In this post, we’ll explore some of the problems that can arise when using goto in Go and why steering clear of it may well save your code from a trip to debugging hell.

What Is Goto?

The goto statement allows us to transfer control to another part of the program, usually to a specific label, skipping over intermediary lines of code.

Here’s an example in Go:

package main

import "fmt"

func main() {
    fmt.Println("This is before the goto.")

    goto Label

    fmt.Println("This will be skipped.")

Label:
    fmt.Println("This is after the goto.")
}

In this example, the goto statement jumps directly to the label, completely bypassing the line of code that would have been printed otherwise.

On the surface, it looks like a fairly convenient way to handle control flow.

But dig deeper and you’ll see why this seemingly innocent feature is something you should avoid.

Who Criticized the Use of Goto?

The use of the goto statement was most famously and vehemently condemned by the eminent Dutch computer scientist Edsger Dijkstra.

He condemned it in his 1968 letter to the editor of the journal Communications of the ACM.

The letter was given the following blunt title: “Go To Statement Considered Harmful”.

If you have the time, it’s worth a read, even after more than five decades have passed since it was originally written. It’s only three pages long.

Why Is Using Goto Bad?

In theory, goto offers flexibility. You can jump around your code freely, breaking out of loops or arbitrarily skipping over large blocks of code.

But in practice, this freedom often comes at a steep price: using goto invariably reduces readability and maintainability.

It Obscures the Program Flow

The primary problem with goto is that it inherently breaks the natural, structured flow of your program.

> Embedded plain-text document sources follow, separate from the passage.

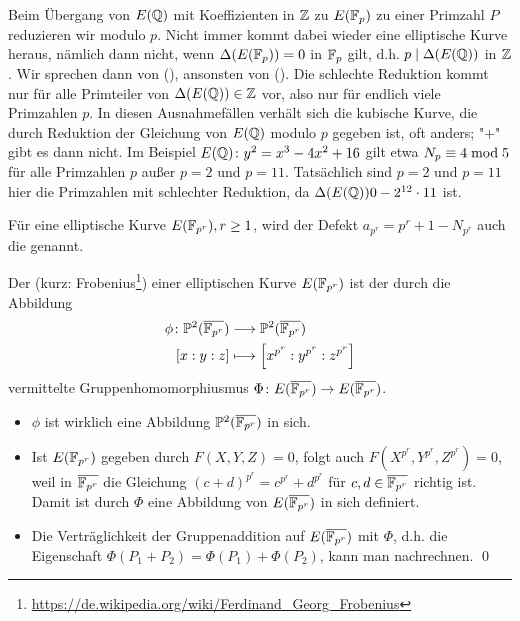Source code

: \begin{bem}
	Beim Übergang von $E(\mathbb{Q})$ mit Koeffizienten in $\mathbb{Z}$ zu $E(\mathbb{F}_p)$ zu einer Primzahl $P$ reduzieren wir modulo $p$.
	Nicht immer kommt dabei wieder eine elliptische Kurve heraus, nämlich dann nicht, wenn $\Delta(E(\mathbb{F}_p)) = 0$ in $\mathbb{F}_p$ gilt, d.h. $p \mid \Delta(E(\mathbb{Q}))$ in $\mathbb{Z}$.
	Wir sprechen dann von  (), ansonsten von  ().  
	Die schlechte Reduktion kommt nur für alle Primteiler von $\Delta(E(\mathbb{Q})) \in \mathbb{Z}$ vor, also nur für endlich viele Primzahlen $p$.
	In diesen Ausnahmefällen verhält sich die kubische Kurve, die durch Reduktion der Gleichung von $E(\mathbb{Q})$ modulo $p$ gegeben ist, oft anders; "$+$" gibt es dann nicht.
	Im Beispiel $E(\mathbb{Q}) \colon y^2 = x^3-4x^2+16$ gilt etwa $N_p \equiv 4 \bmod 5$ für alle Primzahlen $p$ außer $p = 2$ und $p=11$.
	Tatsächlich sind $p=2$ und $p=11$ hier die Primzahlen mit schlechter Reduktion, da $\Delta(E(\mathbb{Q})) 0 -2^{12} \cdot 11$ ist.
\end{bem}

\begin{defn}
	Für eine elliptische Kurve $E(\mathbb{F}_{p^r}), r \geq 1$, wird der Defekt $a_{p^r} = p^r + 1 - N_{p^r}$ auch die  genannt.
\end{defn}

\begin{defn}[Frobeniusendomorphismus]
	Der  (kurz: Frobenius\footnote{\url{https://de.wikipedia.org/wiki/Ferdinand_Georg_Frobenius}}) einer elliptischen Kurve $E(\mathbb{F}_{p^r})$ ist der durch die Abbildung
	\begin{equation}
	\begin{aligned}
		\phi \colon \mathbb{P}^2(\overline{\mathbb{F}_{p^r}}) &\longrightarrow \mathbb{P}^2(\overline{\mathbb{F}_{p^r}}) \\
		[x:y:z] &\longmapsto \left\lbrack x^{p^r} : y^{p^r} : z^{p^r}\right\rbrack
	\end{aligned}
	\end{equation}
	vermittelte Gruppenhomomorphiusmus $\Phi\colon E(\overline{\mathbb{F}_{p^r}}) \rightarrow E(\overline{\mathbb{F}_{p^r}})$.
\end{defn}

	\begin{itemize}
		\item $\phi$ ist wirklich eine Abbildung $\mathbb{P}^2(\overline{\mathbb{F}_{p^r}})$ in sich.
		\item Ist $E(\mathbb{F}_{p^r})$ gegeben durch $F(X,Y,Z) = 0$, folgt auch $F(X^{p^r},Y^{p^r},Z^{p^r}) = 0$, weil in $\overline{\mathbb{F}_{p^r}}$ die Gleichung $(c+d)^{p^r} = c^{p^r} + d^{p^r}$ für $c,d \in \overline{\mathbb{F}_{p^r}}$ richtig ist.
		Damit ist durch $\Phi$ eine Abbildung von $E(\overline{\mathbb{F}_{p^r}})$ in sich definiert.
		\item Die Verträglichkeit der Gruppenaddition auf $E(\overline{\mathbb{F}_{p^r}})$ mit $\Phi$, d.h. die Eigenschaft $\Phi(P_1+P_2) = \Phi(P_1) + \Phi(P_2)$, kann man nachrechnen. \qed
	\end{itemize}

Go, like most modern programming languages, is designed to be structured and readable. Control flows like if, for, and switch clearly indicate how your program executes step-by-step. The goto keyword, on the other hand, makes it harder to trace the execution path.

In large codebases, following a series of goto jumps is a nightmare. It disrupts the linear flow, forcing the reader to jump back and forth in the code just to understand what’s going on.

This can make the process of debugging, rewriting and adding new features much more difficult.

It Introduces Hard-to-Find Bugs

One of the core principles of Go is simplicity. The goto keyword complicates that by introducing subtle, hard-to-detect bugs.

When code jumps from one point to another, it’s easy to overlook which variables have been modified, which functions have been called or which conditions have been skipped.

This can — and often does — result in bugs that are hard to track down because the flow of execution is no longer simple and intuitive.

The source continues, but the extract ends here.